Lockheed Martin Earnings: What To Look For From LMT

LMT Cover Image

Security and Aerospace company Lockheed Martin (NYSE:LMT) will be announcing earnings results tomorrow before market hours. Here’s what to look for.

Lockheed Martin missed analysts’ revenue expectations by 1.5% last quarter, reporting revenues of $17.1 billion, up 1.3% year on year. It was a slower quarter for the company, with a significant miss of analysts’ EBITDA estimates and a slight miss of analysts’ organic revenue estimates.

Is Lockheed Martin a buy or sell going into earnings? Read our full analysis here, it’s free.

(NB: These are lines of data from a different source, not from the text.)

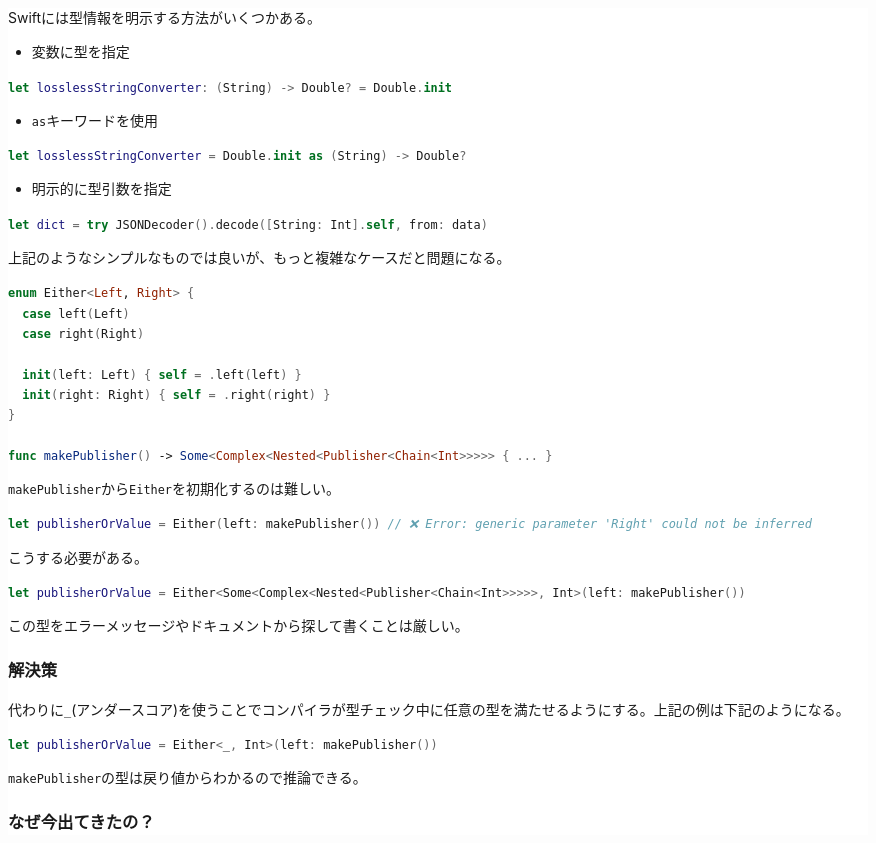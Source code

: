 Swiftには型情報を明示する方法がいくつかある。

- 変数に型を指定

```swift
let losslessStringConverter: (String) -> Double? = Double.init
```

- `as`キーワードを使用

```swift
let losslessStringConverter = Double.init as (String) -> Double?
```

- 明示的に型引数を指定

```swift
let dict = try JSONDecoder().decode([String: Int].self, from: data)
```

上記のようなシンプルなものでは良いが、もっと複雑なケースだと問題になる。

```swift
enum Either<Left, Right> {
  case left(Left)
  case right(Right)

  init(left: Left) { self = .left(left) }
  init(right: Right) { self = .right(right) }
}

func makePublisher() -> Some<Complex<Nested<Publisher<Chain<Int>>>>> { ... }
```

`makePublisher`から`Either`を初期化するのは難しい。

```swift
let publisherOrValue = Either(left: makePublisher()) // ❌ Error: generic parameter 'Right' could not be inferred
```

こうする必要がある。

```swift
let publisherOrValue = Either<Some<Complex<Nested<Publisher<Chain<Int>>>>>, Int>(left: makePublisher())
```

この型をエラーメッセージやドキュメントから探して書くことは厳しい。

### 解決策

代わりに`_`(アンダースコア)を使うことでコンパイラが型チェック中に任意の型を満たせるようにする。上記の例は下記のようになる。

```swift
let publisherOrValue = Either<_, Int>(left: makePublisher())
```

`makePublisher`の型は戻り値からわかるので推論できる。

### なぜ今出てきたの？
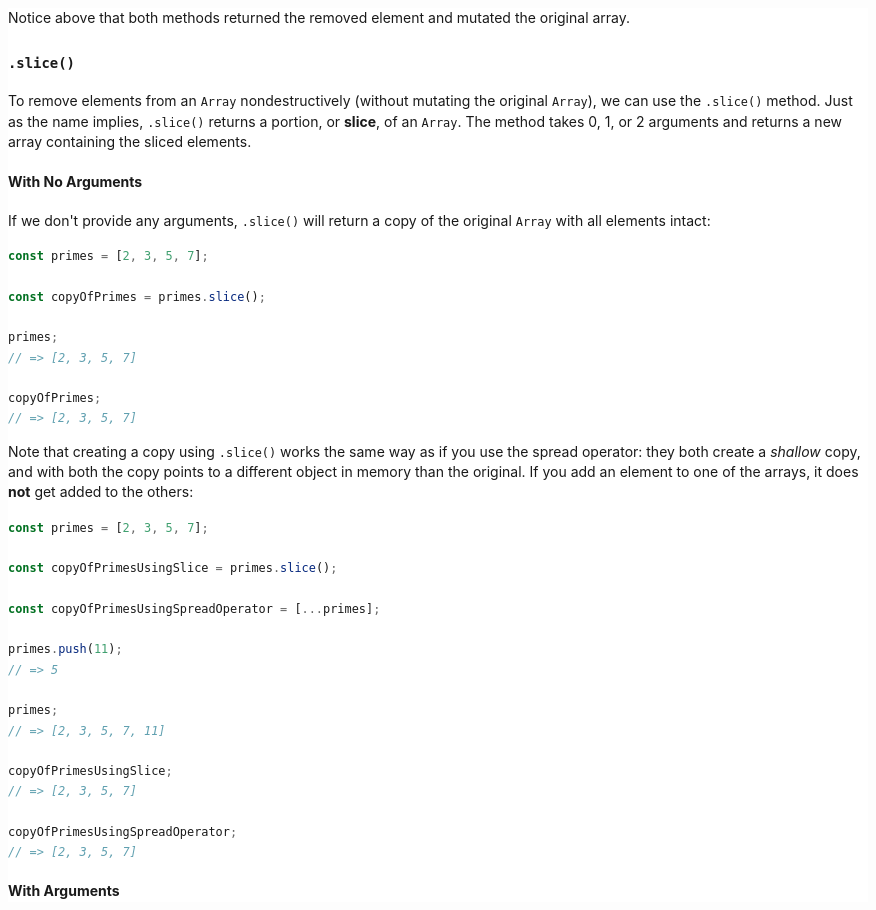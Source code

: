 Notice above that both methods returned the removed element and mutated the
original array.

### `.slice()`

To remove elements from an `Array` nondestructively (without mutating the
original `Array`), we can use the `.slice()` method. Just as the name implies,
`.slice()` returns a portion, or **slice**, of an `Array`. The method takes 0,
1, or 2 arguments and returns a new array containing the sliced elements.

#### With No Arguments

If we don't provide any arguments, `.slice()` will return a copy of the original
`Array` with all elements intact:

```js
const primes = [2, 3, 5, 7];

const copyOfPrimes = primes.slice();

primes;
// => [2, 3, 5, 7]

copyOfPrimes;
// => [2, 3, 5, 7]
```

Note that creating a copy using `.slice()` works the same way as if you use the
spread operator: they both create a _shallow_ copy, and with both the copy
points to a different object in memory than the original. If you add an element
to one of the arrays, it does **not** get added to the others:

```js
const primes = [2, 3, 5, 7];

const copyOfPrimesUsingSlice = primes.slice();

const copyOfPrimesUsingSpreadOperator = [...primes];

primes.push(11);
// => 5

primes;
// => [2, 3, 5, 7, 11]

copyOfPrimesUsingSlice;
// => [2, 3, 5, 7]

copyOfPrimesUsingSpreadOperator;
// => [2, 3, 5, 7]
```

#### With Arguments


[replit]: https://replit.com/languages/javascript
[array]: https://developer.mozilla.org/en-US/docs/Web/JavaScript/Reference/Global_Objects/Array
[slice]: https://developer.mozilla.org/en-US/docs/Web/JavaScript/Reference/Global_Objects/Array/slice
[splice]: https://developer.mozilla.org/en-US/docs/Web/JavaScript/Reference/Global_Objects/Array/splice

This quarter, analysts are expecting Lockheed Martin’s revenue to be flat year on year at $18.79 billion, in line with its flat revenue from the same quarter last year. Adjusted earnings are expected to come in at $6.61 per share.

Lockheed Martin Total Revenue

Analysts covering the company have generally reconfirmed their estimates over the last 30 days, suggesting they anticipate the business to stay the course heading into earnings. Lockheed Martin has only missed Wall Street’s revenue estimates once over the last two years, exceeding top-line expectations by 3.6% on average.

Looking at Lockheed Martin’s peers in the aerospace and defense segment, some have already reported their Q4 results, giving us a hint as to what we can expect. CACI delivered year-on-year revenue growth of 14.5%, beating analysts’ expectations by 2.9%, and AAR reported revenues up 25.8%, topping estimates by 4.9%. CACI traded down 9.3% following the results while AAR was up 8.6%.

Read our full analysis of CACI’s results here and AAR’s results here.

There has been positive sentiment among investors in the aerospace and defense segment, with share prices up 4.9% on average over the last month. Lockheed Martin is up 3.4% during the same time and is heading into earnings with an average analyst price target of $559.61 (compared to the current share price of $496.96).